Latency and cost. GPT-3.5-Turbo is very very fast (for reasons I still don't understand) and cost is very very low even with the finetuning premium.

Llama2 is still slow even with all the LLM inference tricks in the book and you need to pay for expensive GPUs to get it to a production-worthy latency, along with a scaling infra if there is a spike in usage.

eldenring|2 years ago

GPT-3.5 is much, much smarter than Llama2. Its not nearly as close as the benchmarks make it seem.

Tostino|2 years ago

So, as somebody who has fine tuned llama2 (13b) on both a new prompt template / chat format, as well as instruction following, summarization, knowledge graph creation, traversing a knowledge graph for information, describing relationships in the knowledge graph, etc.

It is able to use the knowledge graph to write coherent text that is well structured, lengthy, and follows the connections outlined in the graph to the logical conclusions, while deriving non-explicit insights from the graph in it's writings.
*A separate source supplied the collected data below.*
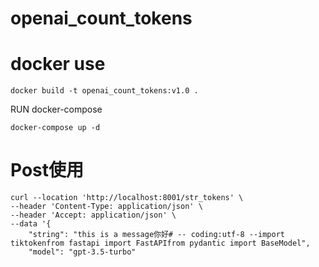 # openai_count_tokens


# docker use

```shell
docker build -t openai_count_tokens:v1.0 .
```

RUN docker-compose
```shell
docker-compose up -d
```

# Post使用
```shell
curl --location 'http://localhost:8001/str_tokens' \
--header 'Content-Type: application/json' \
--header 'Accept: application/json' \
--data '{
    "string": "this is a message你好# -- coding:utf-8 --import tiktokenfrom fastapi import FastAPIfrom pydantic import BaseModel",
    "model": "gpt-3.5-turbo"
```
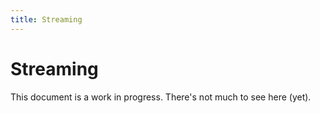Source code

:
 ```yaml
---
title: Streaming
---
```


# Streaming

<docs-warning>
  This document is a work in progress. There's not much to see here (yet).
</docs-warning>
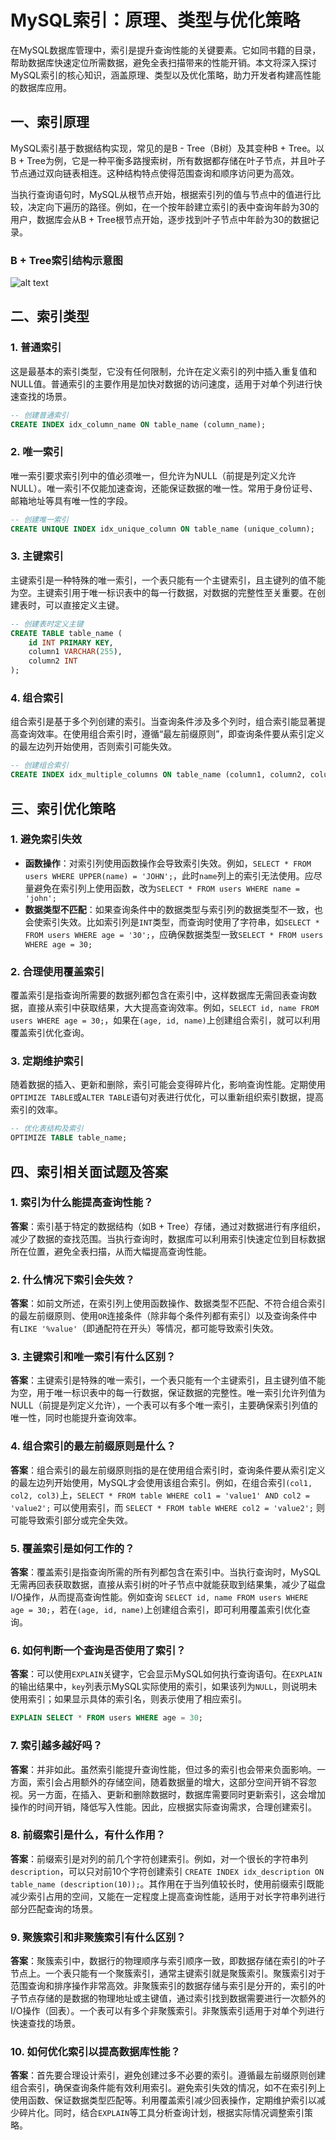 # MySQL索引：原理、类型与优化策略

在MySQL数据库管理中，索引是提升查询性能的关键要素。它如同书籍的目录，帮助数据库快速定位所需数据，避免全表扫描带来的性能开销。本文将深入探讨MySQL索引的核心知识，涵盖原理、类型以及优化策略，助力开发者构建高性能的数据库应用。

## 一、索引原理
MySQL索引基于数据结构实现，常见的是B - Tree（B树）及其变种B + Tree。以B + Tree为例，它是一种平衡多路搜索树，所有数据都存储在叶子节点，并且叶子节点通过双向链表相连。这种结构特点使得范围查询和顺序访问更为高效。

当执行查询语句时，MySQL从根节点开始，根据索引列的值与节点中的值进行比较，决定向下遍历的路径。例如，在一个按年龄建立索引的表中查询年龄为30的用户，数据库会从B + Tree根节点开始，逐步找到叶子节点中年龄为30的数据记录。

### B + Tree索引结构示意图

![alt text](image.png)

## 二、索引类型
### 1. 普通索引
这是最基本的索引类型，它没有任何限制，允许在定义索引的列中插入重复值和NULL值。普通索引的主要作用是加快对数据的访问速度，适用于对单个列进行快速查找的场景。

```sql
-- 创建普通索引
CREATE INDEX idx_column_name ON table_name (column_name);
```

### 2. 唯一索引
唯一索引要求索引列中的值必须唯一，但允许为NULL（前提是列定义允许NULL）。唯一索引不仅能加速查询，还能保证数据的唯一性。常用于身份证号、邮箱地址等具有唯一性的字段。

```sql
-- 创建唯一索引
CREATE UNIQUE INDEX idx_unique_column ON table_name (unique_column);
```

### 3. 主键索引
主键索引是一种特殊的唯一索引，一个表只能有一个主键索引，且主键列的值不能为空。主键索引用于唯一标识表中的每一行数据，对数据的完整性至关重要。在创建表时，可以直接定义主键。

```sql
-- 创建表时定义主键
CREATE TABLE table_name (
    id INT PRIMARY KEY,
    column1 VARCHAR(255),
    column2 INT
);
```

### 4. 组合索引
组合索引是基于多个列创建的索引。当查询条件涉及多个列时，组合索引能显著提高查询效率。在使用组合索引时，遵循“最左前缀原则”，即查询条件要从索引定义的最左边列开始使用，否则索引可能失效。

```sql
-- 创建组合索引
CREATE INDEX idx_multiple_columns ON table_name (column1, column2, column3);
```

## 三、索引优化策略
### 1. 避免索引失效
- **函数操作**：对索引列使用函数操作会导致索引失效。例如，`SELECT * FROM users WHERE UPPER(name) = 'JOHN';`，此时`name`列上的索引无法使用。应尽量避免在索引列上使用函数，改为`SELECT * FROM users WHERE name = 'john';`
- **数据类型不匹配**：如果查询条件中的数据类型与索引列的数据类型不一致，也会使索引失效。比如索引列是`INT`类型，而查询时使用了字符串，如`SELECT * FROM users WHERE age = '30';`，应确保数据类型一致`SELECT * FROM users WHERE age = 30;`

### 2. 合理使用覆盖索引
覆盖索引是指查询所需要的数据列都包含在索引中，这样数据库无需回表查询数据，直接从索引中获取结果，大大提高查询效率。例如，`SELECT id, name FROM users WHERE age = 30;`，如果在`(age, id, name)`上创建组合索引，就可以利用覆盖索引优化查询。

### 3. 定期维护索引
随着数据的插入、更新和删除，索引可能会变得碎片化，影响查询性能。定期使用`OPTIMIZE TABLE`或`ALTER TABLE`语句对表进行优化，可以重新组织索引数据，提高索引的效率。

```sql
-- 优化表结构及索引
OPTIMIZE TABLE table_name;
```

## 四、索引相关面试题及答案

### 1. 索引为什么能提高查询性能？
**答案**：索引基于特定的数据结构（如B + Tree）存储，通过对数据进行有序组织，减少了数据的查找范围。当执行查询时，数据库可以利用索引快速定位到目标数据所在位置，避免全表扫描，从而大幅提高查询性能。

### 2. 什么情况下索引会失效？
**答案**：如前文所述，在索引列上使用函数操作、数据类型不匹配、不符合组合索引的最左前缀原则、使用`OR`连接条件（除非每个条件列都有索引）以及查询条件中有`LIKE '%value'`（即通配符在开头）等情况，都可能导致索引失效。

### 3. 主键索引和唯一索引有什么区别？
**答案**：主键索引是特殊的唯一索引，一个表只能有一个主键索引，且主键列值不能为空，用于唯一标识表中的每一行数据，保证数据的完整性。唯一索引允许列值为NULL（前提是列定义允许），一个表可以有多个唯一索引，主要确保索引列值的唯一性，同时也能提升查询效率。

### 4. 组合索引的最左前缀原则是什么？
**答案**：组合索引的最左前缀原则指的是在使用组合索引时，查询条件要从索引定义的最左边列开始使用，MySQL才会使用该组合索引。例如，在组合索引`(col1, col2, col3)`上，`SELECT * FROM table WHERE col1 = 'value1' AND col2 = 'value2';` 可以使用索引，而 `SELECT * FROM table WHERE col2 = 'value2';` 则可能导致索引部分或完全失效。

### 5. 覆盖索引是如何工作的？
**答案**：覆盖索引是指查询所需的所有列都包含在索引中。当执行查询时，MySQL无需再回表获取数据，直接从索引树的叶子节点中就能获取到结果集，减少了磁盘I/O操作，从而提高查询性能。例如查询 `SELECT id, name FROM users WHERE age = 30;`，若在`(age, id, name)`上创建组合索引，即可利用覆盖索引优化查询。

### 6. 如何判断一个查询是否使用了索引？
**答案**：可以使用`EXPLAIN`关键字，它会显示MySQL如何执行查询语句。在`EXPLAIN`的输出结果中，`key`列表示MySQL实际使用的索引，如果该列为`NULL`，则说明未使用索引；如果显示具体的索引名，则表示使用了相应索引。

```sql
EXPLAIN SELECT * FROM users WHERE age = 30;
```

### 7. 索引越多越好吗？
**答案**：并非如此。虽然索引能提升查询性能，但过多的索引也会带来负面影响。一方面，索引会占用额外的存储空间，随着数据量的增大，这部分空间开销不容忽视。另一方面，在插入、更新和删除数据时，数据库需要同时更新索引，这会增加操作的时间开销，降低写入性能。因此，应根据实际查询需求，合理创建索引。

### 8. 前缀索引是什么，有什么作用？
**答案**：前缀索引是对列的前几个字符创建索引。例如，对一个很长的字符串列`description`，可以只对前10个字符创建索引 `CREATE INDEX idx_description ON table_name (description(10));`。其作用在于当列值较长时，使用前缀索引既能减少索引占用的空间，又能在一定程度上提高查询性能，适用于对长字符串列进行部分匹配查询的场景。

### 9. 聚簇索引和非聚簇索引有什么区别？
**答案**：聚簇索引中，数据行的物理顺序与索引顺序一致，即数据存储在索引的叶子节点上。一个表只能有一个聚簇索引，通常主键索引就是聚簇索引。聚簇索引对于范围查询和排序操作非常高效。非聚簇索引的数据存储与索引是分开的，索引的叶子节点存储的是数据的物理地址或主键值，通过索引找到数据需要进行一次额外的I/O操作（回表）。一个表可以有多个非聚簇索引。非聚簇索引适用于对单个列进行快速查找的场景。

### 10. 如何优化索引以提高数据库性能？
**答案**：首先要合理设计索引，避免创建过多不必要的索引。遵循最左前缀原则创建组合索引，确保查询条件能有效利用索引。避免索引失效的情况，如不在索引列上使用函数、保证数据类型匹配等。利用覆盖索引减少回表操作，定期维护索引以减少碎片化。同时，结合`EXPLAIN`等工具分析查询计划，根据实际情况调整索引策略。 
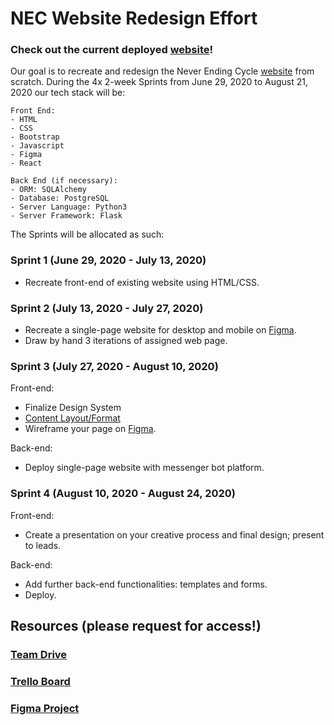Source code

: # NEC Website Redesign Effort

### Check out the current deployed [website](https://nec-two.vercel.app/)! 

Our goal is to recreate and redesign the Never Ending Cycle [website](http://neverendingcycle.org/) from scratch. During the 4x 2-week Sprints from June 29, 2020 to August 21, 2020 our tech stack will be:
```
Front End:
- HTML
- CSS
- Bootstrap
- Javascript
- Figma
- React

Back End (if necessary):
- ORM: SQLAlchemy
- Database: PostgreSQL
- Server Language: Python3
- Server Framework: Flask
```

The Sprints will be allocated as such:
### Sprint 1 (June 29, 2020 - July 13, 2020)
- Recreate front-end of existing website using HTML/CSS.

### Sprint 2 (July 13, 2020 - July 27, 2020)
- Recreate a single-page website for desktop and mobile on [Figma](https://www.figma.com/).
- Draw by hand 3 iterations of assigned web page.

### Sprint 3 (July 27, 2020 - August 10, 2020)
Front-end:
- Finalize Design System
- [Content Layout/Format](https://docs.google.com/document/d/1v0m3Pu482NBDLCp9osv9wmerdSjg8CbpvbNOzSLBQYE/edit)
- Wireframe your page on [Figma](https://www.figma.com/).

Back-end:
- Deploy single-page website with messenger bot platform.


### Sprint 4 (August 10, 2020 - August 24, 2020)
Front-end:
- Create a presentation on your creative process and final design; present to leads.

Back-end:
- Add further back-end functionalities: templates and forms.
- Deploy.

## Resources (please request for access!)
### [Team Drive](https://drive.google.com/drive/folders/1FHXKr0KPpqM2WUbAOTgdotBACYbslRVo)
### [Trello Board](https://trello.com/b/PfFT9GtU/nec-kanban-board)
### [Figma Project](https://www.figma.com/files/team/864573808842048214/NEC)
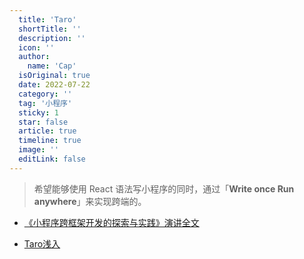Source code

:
 ```yaml
---
  title: 'Taro'
  shortTitle: ''
  description: ''
  icon: ''
  author:
    name: 'Cap'
  isOriginal: true
  date: 2022-07-22
  category: ''
  tag: '小程序'
  sticky: 1
  star: false
  article: true
  timeline: true
  image: ''
  editLink: false
---
```


  > 希望能够使用 React 语法写小程序的同时，通过「**Write once Run anywhere**」来实现跨端的。

- [《小程序跨框架开发的探索与实践》演讲全文](https://docs.taro.zone/blog/2020-01-02-gmtc/)

- [Taro浅入](./Taro.pdf)
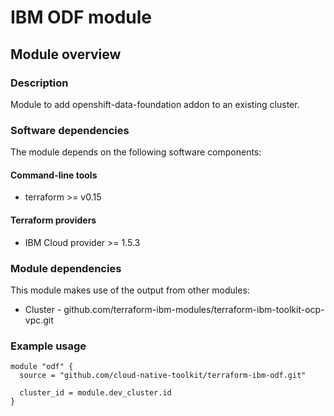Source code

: # IBM ODF module

## Module overview

### Description

Module to add openshift-data-foundation addon to an existing cluster.

### Software dependencies

The module depends on the following software components:

#### Command-line tools

- terraform >= v0.15

#### Terraform providers

- IBM Cloud provider >= 1.5.3

### Module dependencies

This module makes use of the output from other modules:

- Cluster - github.com/terraform-ibm-modules/terraform-ibm-toolkit-ocp-vpc.git

### Example usage

```hcl-terraform
module "odf" {
  source = "github.com/cloud-native-toolkit/terraform-ibm-odf.git"

  cluster_id = module.dev_cluster.id
}
```
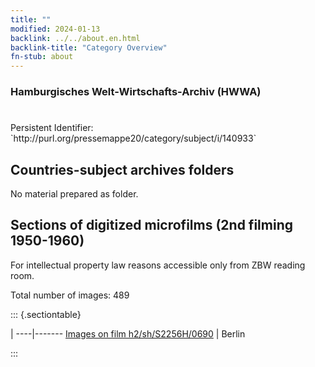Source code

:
 ```yaml
---
title: ""
modified: 2024-01-13
backlink: ../../about.en.html
backlink-title: "Category Overview"
fn-stub: about
---
```


### Hamburgisches Welt-Wirtschafts-Archiv (HWWA)

# 

<div class="hint">Persistent Identifier: `http://purl.org/pressemappe20/category/subject/i/140933`</div>







## Countries-subject archives folders





No material prepared as folder.



<a id="filmsections" />

## Sections of digitized microfilms (2nd filming 1950-1960)

<p>For intellectual property law reasons accessible only from ZBW reading room.</p>



<p>Total number of images: 489</p>




::: {.sectiontable}

 | 
----|-------
<a class="btn" href="https://pm20.zbw.eu/film/h2/sh/S2256H/0690" rel="nofollow">Images on film h2/sh/S2256H/0690</a> | Berlin


:::
















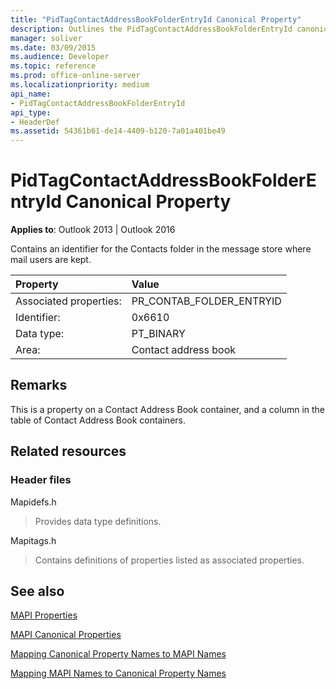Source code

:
 ```yaml
---
title: "PidTagContactAddressBookFolderEntryId Canonical Property"
description: Outlines the PidTagContactAddressBookFolderEntryId canonical property, which  is a property on a Contact Address Book container.
manager: soliver
ms.date: 03/09/2015
ms.audience: Developer
ms.topic: reference
ms.prod: office-online-server
ms.localizationpriority: medium
api_name:
- PidTagContactAddressBookFolderEntryId
api_type:
- HeaderDef
ms.assetid: 54361b61-de14-4409-b120-7a01a401be49
---
```


# PidTagContactAddressBookFolderEntryId Canonical Property

  
  
**Applies to**: Outlook 2013 | Outlook 2016 
  
Contains an identifier for the Contacts folder in the message store where mail users are kept. 
  
|Property|Value|
|:-----|:-----|
|Associated properties:  <br/> |PR_CONTAB_FOLDER_ENTRYID  <br/> |
|Identifier:  <br/> |0x6610  <br/> |
|Data type:  <br/> |PT_BINARY  <br/> |
|Area:  <br/> |Contact address book  <br/> |
   
## Remarks

This is a property on a Contact Address Book container, and a column in the table of Contact Address Book containers.
  
## Related resources

### Header files

Mapidefs.h
  
> Provides data type definitions.
    
Mapitags.h
  
> Contains definitions of properties listed as associated properties.
    
## See also



[MAPI Properties](mapi-properties.md)
  
[MAPI Canonical Properties](mapi-canonical-properties.md)
  
[Mapping Canonical Property Names to MAPI Names](mapping-canonical-property-names-to-mapi-names.md)
  
[Mapping MAPI Names to Canonical Property Names](mapping-mapi-names-to-canonical-property-names.md)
Just to say, i've seen a giant improvement in performance from Llama2 by fine tuning. And like I said, just 13b...I am perfecting the dataset with 13b before moving to 70b.

3.5-turbo is sometimes okay, i've tested it moderately for the same tasks i've been training/testing Llama2 on, and it's just a bit behind. Honestly, my fine tune is more consistent than gpt4 for a good number of the tasks i've trained.

intellectronica|2 years ago

Indeed, and this is really missing from the public discourse. People are talking about Llama 70b as if it was a drop-in replacement for gpt-3.5, but you only have to play with both for half an hour to figure out that's not generally the case and only looks true in cherry-picked examples.